Surgery: The Open-Heart Kind

September 23 · 1 comment

First off, I want to thank everyone for keeping my dad and my family in your prayers. He did great during the surgery and is having a great recovery so far.

In case you’re wondering what happened (DETAILS!) here’s the story.

We were on our way home from church Sunday when I found out that my dad was in the hospital. He’d had a heart attack that morning.

He had stopped by the hospital to bring my step-mom breakfast on his way home from work. He had told her his chest was hurting and that his left arm was tingling. He was checked out, they told him that he had just experienced a mild heart attack, and he was admitted in the hospital for further tests. By the end of the day, they discovered massive (and by massive I mean one artery was 100% blocked and the other, known as the widow-maker, which once that is gone so are you, was 97-99% blocked) blockage in two of the four main arteries, they couldn’t get the stents in, and he is going to have a double bypass Tuesday at 10:30 in the morning.

Everything happened really fast for all of us. For me, I was emotionally on edge all day Sunday. I was torn between being upset that this was happening and mad that Dad didn’t take care of himself like he was supposed to. I could’ve cried at any given point in time if I had allowed myself to do so in public (transparency moment: I don’t like crying in public. I will fake happy or tough until I can get to a place where I can hide to let it all out. There is only two or three people who are allowed in that hidden space to be with me as I cry).

Most of Monday was spent in shock with everyone trying to digest the severity of the situation. It was hard to see him in the bed with tubes attached to him, knowing you couldn’t do anything for him.
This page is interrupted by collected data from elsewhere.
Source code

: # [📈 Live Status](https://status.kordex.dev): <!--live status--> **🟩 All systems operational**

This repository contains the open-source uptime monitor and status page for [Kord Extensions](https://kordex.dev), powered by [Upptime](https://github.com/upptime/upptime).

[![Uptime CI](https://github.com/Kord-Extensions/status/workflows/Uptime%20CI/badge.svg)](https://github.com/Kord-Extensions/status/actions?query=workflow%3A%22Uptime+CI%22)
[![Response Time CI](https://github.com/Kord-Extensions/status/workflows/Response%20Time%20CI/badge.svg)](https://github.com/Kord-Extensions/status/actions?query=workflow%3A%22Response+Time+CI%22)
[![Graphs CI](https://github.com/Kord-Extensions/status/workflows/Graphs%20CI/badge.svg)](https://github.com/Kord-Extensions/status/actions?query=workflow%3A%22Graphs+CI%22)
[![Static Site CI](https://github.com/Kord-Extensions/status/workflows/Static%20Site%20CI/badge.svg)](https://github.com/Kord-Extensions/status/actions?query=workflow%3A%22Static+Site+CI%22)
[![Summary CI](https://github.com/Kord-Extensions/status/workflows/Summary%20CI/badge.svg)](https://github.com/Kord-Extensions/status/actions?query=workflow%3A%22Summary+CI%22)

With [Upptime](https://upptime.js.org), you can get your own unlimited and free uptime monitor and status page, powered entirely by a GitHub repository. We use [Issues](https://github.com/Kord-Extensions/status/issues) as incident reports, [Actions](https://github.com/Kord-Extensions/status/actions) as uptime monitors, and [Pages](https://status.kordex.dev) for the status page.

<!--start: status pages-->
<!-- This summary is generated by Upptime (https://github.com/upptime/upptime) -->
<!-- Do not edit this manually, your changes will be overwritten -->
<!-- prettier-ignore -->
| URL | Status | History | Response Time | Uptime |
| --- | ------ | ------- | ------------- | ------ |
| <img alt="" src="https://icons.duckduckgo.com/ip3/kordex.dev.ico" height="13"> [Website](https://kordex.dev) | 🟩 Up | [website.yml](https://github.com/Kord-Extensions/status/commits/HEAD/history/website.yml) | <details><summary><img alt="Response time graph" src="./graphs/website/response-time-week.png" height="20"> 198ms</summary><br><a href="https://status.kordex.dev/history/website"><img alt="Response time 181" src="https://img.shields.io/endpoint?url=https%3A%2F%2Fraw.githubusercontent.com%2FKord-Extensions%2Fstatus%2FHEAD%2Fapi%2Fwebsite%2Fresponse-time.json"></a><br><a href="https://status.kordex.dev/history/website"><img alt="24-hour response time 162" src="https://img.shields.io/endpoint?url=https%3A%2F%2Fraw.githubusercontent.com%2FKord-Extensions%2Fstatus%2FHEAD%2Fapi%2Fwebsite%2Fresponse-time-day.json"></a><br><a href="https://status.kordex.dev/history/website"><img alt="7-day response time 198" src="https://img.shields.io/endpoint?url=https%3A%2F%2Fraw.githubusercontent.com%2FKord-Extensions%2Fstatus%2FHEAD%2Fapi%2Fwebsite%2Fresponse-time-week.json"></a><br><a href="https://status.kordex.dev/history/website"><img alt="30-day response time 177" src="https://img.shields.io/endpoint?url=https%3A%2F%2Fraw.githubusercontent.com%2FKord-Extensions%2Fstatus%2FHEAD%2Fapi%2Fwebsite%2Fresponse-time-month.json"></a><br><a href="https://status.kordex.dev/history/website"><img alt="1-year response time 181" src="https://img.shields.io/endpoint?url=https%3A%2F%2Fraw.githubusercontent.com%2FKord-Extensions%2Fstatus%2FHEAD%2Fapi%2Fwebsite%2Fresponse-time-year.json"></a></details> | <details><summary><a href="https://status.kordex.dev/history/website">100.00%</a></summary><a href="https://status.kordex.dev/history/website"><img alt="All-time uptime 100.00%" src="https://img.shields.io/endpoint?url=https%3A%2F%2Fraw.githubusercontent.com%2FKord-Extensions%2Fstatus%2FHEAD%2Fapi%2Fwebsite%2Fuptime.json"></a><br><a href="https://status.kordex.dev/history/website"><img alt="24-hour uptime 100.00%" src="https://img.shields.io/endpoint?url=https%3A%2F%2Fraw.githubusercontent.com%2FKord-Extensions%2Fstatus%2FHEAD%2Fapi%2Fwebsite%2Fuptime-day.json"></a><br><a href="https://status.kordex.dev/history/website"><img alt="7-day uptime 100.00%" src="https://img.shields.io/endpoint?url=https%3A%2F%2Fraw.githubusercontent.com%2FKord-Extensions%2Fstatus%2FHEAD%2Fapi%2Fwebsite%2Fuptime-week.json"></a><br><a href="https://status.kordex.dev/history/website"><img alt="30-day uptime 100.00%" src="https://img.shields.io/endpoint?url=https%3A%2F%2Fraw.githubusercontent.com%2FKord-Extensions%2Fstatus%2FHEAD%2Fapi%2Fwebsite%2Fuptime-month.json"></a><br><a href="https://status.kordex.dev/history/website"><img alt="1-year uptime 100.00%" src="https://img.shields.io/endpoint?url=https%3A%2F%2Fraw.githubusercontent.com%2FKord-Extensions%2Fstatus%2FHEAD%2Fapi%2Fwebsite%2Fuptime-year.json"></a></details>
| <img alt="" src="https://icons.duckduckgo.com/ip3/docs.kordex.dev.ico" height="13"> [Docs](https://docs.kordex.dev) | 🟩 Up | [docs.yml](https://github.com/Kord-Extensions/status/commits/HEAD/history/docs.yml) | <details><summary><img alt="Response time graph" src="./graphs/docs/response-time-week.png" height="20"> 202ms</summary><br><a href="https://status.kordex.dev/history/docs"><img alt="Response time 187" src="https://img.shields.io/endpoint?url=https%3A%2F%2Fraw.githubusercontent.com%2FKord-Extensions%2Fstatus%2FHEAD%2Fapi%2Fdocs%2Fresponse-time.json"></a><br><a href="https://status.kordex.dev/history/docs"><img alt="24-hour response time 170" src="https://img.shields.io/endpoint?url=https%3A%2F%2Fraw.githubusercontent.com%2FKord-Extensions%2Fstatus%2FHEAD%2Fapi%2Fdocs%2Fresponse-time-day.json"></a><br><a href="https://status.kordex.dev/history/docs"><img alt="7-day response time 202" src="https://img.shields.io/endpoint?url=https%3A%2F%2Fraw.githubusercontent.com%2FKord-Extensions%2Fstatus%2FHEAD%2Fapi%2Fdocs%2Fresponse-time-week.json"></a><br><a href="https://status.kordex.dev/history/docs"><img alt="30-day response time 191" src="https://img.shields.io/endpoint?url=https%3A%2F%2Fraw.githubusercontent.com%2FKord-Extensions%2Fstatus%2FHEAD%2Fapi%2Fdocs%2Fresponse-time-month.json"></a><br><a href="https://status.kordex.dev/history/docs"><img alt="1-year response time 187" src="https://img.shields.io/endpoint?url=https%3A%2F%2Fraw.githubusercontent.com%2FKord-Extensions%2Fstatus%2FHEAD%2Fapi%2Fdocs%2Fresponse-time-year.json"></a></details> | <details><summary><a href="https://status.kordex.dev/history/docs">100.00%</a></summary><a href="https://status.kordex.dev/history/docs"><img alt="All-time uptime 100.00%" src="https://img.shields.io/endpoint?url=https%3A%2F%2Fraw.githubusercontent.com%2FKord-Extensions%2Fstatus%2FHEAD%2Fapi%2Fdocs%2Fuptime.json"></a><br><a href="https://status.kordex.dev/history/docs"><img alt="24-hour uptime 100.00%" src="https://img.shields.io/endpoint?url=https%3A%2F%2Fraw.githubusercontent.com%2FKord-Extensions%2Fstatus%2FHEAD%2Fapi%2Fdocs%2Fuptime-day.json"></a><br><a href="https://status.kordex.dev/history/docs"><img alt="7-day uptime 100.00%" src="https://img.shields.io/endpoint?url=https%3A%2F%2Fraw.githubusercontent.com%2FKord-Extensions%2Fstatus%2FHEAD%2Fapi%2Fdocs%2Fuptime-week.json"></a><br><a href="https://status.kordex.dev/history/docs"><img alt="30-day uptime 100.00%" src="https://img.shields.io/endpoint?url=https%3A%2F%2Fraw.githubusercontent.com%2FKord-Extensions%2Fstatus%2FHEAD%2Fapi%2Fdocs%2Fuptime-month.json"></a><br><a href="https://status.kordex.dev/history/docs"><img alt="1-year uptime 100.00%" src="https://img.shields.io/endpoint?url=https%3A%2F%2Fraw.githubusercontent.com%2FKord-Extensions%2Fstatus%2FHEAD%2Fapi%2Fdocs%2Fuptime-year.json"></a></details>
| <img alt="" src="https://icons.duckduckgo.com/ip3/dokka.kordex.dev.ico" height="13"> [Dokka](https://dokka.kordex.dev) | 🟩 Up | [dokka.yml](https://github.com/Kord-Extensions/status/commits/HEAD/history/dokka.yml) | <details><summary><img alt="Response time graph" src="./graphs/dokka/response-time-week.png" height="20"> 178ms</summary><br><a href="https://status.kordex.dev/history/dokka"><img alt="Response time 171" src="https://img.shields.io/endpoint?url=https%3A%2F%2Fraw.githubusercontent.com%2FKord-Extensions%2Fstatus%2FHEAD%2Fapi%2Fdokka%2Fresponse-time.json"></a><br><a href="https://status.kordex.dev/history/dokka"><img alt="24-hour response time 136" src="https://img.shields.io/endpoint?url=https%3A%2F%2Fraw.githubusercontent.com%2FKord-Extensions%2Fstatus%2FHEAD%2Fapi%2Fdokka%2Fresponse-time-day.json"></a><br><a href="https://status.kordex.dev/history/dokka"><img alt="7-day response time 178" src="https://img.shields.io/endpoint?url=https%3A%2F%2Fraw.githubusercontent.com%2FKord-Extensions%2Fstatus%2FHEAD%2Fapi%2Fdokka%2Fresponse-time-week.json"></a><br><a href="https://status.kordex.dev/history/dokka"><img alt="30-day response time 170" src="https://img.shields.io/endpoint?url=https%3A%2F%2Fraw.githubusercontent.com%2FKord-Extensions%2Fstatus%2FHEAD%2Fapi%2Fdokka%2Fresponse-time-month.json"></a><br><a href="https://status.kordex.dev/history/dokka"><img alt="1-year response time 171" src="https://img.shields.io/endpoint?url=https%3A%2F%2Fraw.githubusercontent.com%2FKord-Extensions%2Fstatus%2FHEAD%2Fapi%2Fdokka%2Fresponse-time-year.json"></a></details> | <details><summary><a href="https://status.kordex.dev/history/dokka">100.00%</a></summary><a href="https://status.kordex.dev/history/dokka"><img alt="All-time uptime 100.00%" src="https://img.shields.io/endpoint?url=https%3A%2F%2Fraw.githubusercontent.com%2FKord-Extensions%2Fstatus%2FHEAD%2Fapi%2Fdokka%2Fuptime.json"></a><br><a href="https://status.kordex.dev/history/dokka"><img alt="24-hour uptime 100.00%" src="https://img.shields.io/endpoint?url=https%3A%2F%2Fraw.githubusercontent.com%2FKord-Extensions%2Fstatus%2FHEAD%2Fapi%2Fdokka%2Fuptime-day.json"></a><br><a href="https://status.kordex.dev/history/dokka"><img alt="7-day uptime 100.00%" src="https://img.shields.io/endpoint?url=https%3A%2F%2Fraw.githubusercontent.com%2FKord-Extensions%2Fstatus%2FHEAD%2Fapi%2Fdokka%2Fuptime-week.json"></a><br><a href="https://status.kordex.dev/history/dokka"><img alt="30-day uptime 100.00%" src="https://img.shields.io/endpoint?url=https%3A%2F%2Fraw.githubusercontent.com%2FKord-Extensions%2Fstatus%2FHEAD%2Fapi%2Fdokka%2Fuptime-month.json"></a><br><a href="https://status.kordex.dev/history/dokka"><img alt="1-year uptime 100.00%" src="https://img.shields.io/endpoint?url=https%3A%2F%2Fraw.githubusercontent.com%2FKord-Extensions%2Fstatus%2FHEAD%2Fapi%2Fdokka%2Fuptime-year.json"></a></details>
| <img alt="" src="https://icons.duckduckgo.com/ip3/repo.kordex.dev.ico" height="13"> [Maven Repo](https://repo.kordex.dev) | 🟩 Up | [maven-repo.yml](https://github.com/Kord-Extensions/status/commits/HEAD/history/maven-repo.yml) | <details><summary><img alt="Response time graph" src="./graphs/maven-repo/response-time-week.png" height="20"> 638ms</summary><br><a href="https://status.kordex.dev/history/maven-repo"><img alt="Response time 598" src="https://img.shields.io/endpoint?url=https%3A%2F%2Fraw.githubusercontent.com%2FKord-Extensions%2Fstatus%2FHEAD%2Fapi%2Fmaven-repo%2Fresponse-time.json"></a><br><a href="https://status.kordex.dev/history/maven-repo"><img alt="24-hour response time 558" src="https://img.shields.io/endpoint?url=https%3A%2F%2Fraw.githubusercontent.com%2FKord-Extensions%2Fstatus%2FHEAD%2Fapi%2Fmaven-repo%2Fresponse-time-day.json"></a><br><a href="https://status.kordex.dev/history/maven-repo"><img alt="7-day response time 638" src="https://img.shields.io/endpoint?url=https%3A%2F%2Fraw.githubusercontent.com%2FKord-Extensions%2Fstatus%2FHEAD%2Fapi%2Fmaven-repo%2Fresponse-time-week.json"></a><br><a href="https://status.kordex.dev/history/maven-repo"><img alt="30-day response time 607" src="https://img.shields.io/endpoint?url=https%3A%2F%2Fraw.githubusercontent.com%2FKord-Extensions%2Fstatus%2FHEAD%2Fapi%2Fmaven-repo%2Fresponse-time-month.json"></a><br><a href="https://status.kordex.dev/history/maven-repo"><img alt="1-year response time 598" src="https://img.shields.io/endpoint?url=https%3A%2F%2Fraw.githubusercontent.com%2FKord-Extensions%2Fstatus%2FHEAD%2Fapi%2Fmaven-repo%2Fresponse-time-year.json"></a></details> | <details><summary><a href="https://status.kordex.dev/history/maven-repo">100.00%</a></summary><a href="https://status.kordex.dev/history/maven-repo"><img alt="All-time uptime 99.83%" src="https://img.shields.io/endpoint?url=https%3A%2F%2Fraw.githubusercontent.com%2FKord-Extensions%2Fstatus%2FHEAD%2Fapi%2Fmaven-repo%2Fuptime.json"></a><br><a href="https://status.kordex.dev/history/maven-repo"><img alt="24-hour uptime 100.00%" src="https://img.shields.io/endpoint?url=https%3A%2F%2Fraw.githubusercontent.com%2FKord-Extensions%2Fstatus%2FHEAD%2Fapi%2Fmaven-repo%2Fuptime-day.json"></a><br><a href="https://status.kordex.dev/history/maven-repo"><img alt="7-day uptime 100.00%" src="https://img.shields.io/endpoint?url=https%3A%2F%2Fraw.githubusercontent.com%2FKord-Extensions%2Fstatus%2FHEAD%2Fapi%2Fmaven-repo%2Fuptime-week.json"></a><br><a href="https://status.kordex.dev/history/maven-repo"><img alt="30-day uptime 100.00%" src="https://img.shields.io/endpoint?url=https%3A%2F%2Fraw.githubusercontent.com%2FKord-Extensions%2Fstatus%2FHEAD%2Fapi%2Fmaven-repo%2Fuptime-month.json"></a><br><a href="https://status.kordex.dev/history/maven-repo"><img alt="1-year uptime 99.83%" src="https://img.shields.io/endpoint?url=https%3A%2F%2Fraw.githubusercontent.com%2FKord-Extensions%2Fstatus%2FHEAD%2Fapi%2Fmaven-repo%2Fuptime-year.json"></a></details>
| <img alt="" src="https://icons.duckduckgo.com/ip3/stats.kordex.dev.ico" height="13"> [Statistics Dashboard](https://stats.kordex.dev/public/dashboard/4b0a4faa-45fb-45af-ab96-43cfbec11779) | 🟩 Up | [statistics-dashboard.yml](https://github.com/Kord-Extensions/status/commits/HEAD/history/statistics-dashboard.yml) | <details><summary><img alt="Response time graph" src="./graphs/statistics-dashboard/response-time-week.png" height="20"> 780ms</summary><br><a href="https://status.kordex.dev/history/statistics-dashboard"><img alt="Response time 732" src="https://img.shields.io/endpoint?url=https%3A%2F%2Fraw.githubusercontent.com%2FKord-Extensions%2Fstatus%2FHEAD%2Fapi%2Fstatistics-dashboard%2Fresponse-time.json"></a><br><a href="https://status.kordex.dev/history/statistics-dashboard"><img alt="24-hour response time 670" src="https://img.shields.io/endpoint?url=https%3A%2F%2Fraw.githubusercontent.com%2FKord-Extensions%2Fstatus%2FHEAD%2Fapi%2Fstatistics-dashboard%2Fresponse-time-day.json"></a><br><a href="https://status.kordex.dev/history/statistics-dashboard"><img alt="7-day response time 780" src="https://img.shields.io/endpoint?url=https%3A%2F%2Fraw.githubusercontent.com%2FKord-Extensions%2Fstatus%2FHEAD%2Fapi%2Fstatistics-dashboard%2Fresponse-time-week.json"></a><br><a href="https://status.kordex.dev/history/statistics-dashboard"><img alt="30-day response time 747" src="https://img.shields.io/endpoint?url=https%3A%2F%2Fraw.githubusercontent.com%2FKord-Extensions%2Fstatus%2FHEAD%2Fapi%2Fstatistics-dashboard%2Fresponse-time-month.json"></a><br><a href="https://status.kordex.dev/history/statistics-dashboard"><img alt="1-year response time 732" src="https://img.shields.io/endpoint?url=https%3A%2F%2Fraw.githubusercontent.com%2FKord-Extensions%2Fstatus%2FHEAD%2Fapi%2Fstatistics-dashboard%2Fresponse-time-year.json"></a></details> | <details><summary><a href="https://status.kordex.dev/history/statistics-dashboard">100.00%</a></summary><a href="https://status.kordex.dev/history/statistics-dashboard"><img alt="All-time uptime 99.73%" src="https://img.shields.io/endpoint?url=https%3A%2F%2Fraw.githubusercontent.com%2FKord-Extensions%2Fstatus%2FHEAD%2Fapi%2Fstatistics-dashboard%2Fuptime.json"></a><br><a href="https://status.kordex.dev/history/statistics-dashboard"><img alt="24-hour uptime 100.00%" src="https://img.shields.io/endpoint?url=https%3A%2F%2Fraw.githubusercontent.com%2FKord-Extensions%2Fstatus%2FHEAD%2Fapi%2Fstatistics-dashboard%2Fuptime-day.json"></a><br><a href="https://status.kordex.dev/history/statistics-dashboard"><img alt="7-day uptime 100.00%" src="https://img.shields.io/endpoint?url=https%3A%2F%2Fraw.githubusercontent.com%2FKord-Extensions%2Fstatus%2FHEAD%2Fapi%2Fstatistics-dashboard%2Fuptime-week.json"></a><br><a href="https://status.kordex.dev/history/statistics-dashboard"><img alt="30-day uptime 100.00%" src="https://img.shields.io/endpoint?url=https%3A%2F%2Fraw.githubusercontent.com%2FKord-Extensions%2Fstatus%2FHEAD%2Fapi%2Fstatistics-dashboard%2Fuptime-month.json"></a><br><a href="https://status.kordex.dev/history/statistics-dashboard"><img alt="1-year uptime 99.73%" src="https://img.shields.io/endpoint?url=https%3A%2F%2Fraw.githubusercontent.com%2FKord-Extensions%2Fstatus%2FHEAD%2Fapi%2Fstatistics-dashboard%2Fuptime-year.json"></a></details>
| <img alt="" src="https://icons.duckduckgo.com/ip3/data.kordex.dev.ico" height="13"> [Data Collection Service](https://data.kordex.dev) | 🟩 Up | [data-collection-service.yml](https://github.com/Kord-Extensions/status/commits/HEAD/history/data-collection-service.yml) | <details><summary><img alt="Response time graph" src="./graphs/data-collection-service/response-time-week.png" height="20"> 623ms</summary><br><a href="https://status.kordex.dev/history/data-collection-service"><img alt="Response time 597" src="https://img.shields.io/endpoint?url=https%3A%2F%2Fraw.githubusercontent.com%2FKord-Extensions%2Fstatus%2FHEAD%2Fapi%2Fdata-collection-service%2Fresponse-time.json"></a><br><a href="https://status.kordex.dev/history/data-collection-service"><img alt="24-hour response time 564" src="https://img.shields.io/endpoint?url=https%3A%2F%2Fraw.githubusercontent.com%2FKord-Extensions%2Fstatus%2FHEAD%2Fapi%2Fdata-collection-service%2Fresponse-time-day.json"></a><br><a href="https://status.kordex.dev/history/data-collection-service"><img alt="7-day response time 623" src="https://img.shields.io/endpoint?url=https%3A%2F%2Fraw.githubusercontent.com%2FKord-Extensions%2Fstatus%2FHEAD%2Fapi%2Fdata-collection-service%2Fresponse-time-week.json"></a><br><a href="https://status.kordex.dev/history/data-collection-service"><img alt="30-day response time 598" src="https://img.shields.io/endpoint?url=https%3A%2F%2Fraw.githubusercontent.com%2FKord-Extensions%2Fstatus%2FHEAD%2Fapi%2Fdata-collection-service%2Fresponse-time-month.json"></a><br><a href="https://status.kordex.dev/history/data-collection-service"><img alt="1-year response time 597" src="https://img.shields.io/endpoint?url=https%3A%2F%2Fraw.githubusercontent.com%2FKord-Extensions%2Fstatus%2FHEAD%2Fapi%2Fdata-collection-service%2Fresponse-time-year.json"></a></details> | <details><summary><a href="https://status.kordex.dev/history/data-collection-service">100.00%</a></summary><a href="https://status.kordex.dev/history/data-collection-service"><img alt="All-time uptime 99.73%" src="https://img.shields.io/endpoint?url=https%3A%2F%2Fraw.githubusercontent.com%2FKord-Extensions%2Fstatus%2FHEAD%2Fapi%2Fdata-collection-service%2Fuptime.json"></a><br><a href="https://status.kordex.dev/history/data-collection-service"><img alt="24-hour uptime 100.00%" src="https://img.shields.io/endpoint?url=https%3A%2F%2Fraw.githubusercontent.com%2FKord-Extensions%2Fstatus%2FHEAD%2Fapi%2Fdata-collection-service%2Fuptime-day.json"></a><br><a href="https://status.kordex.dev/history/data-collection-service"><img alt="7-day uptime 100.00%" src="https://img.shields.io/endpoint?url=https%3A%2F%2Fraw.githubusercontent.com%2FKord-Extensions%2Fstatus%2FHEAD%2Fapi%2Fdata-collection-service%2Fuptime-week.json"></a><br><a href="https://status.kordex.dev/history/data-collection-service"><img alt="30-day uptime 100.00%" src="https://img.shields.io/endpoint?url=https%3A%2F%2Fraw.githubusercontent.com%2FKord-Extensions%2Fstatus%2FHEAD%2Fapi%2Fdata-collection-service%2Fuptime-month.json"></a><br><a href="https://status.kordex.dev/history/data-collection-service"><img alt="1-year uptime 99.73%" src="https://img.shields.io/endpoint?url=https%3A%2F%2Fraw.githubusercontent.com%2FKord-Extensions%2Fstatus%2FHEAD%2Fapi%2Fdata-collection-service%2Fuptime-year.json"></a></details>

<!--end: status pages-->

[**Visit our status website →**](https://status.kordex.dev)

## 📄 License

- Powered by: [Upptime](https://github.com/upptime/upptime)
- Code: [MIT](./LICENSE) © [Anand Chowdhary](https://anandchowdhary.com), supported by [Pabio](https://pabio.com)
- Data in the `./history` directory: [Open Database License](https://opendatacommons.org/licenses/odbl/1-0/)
We took comfort in the fact that he wasn’t in pain, but we were all antsy about the surgery that would be occurring the next day. I had to keep reminding myself that he was the reason he was in the hospital, which didn’t make it any easier. People tried to make light of the situation by commenting on my obviously soon-to-be-expecting belly and “not being allowed to have that baby while [my dad] was at the hospital” and Dad “up-staging” me. I almost hated being pregnant because it added more stress on my end when I was reminded that she could be here any day now. It pulled my attention away from the current situation, so I’d do a quick mental body scan to make sure I wasn’t ignoring any signs or symptoms since oh yeah, I’m pregnant, and then I’d focus back on Dad and thinking about him. **I know it sounds horrible, but if there is some sort of pain in my body, I do actually forget I’m pregnant sometimes.**

Anyway, Tuesday was an early morning & a very long day. There was only a segment of time we were going to be able to visit him in ICU before his surgery at 11am. However, the doctor who was supposed to do the surgery got caught up in a 10-hour emergency surgery (at a different hospital) which caused for a massive delay. Fortunately, there was another doctor available, but by the time all that was worked out, it was around 4 that he was taken back to the operating room.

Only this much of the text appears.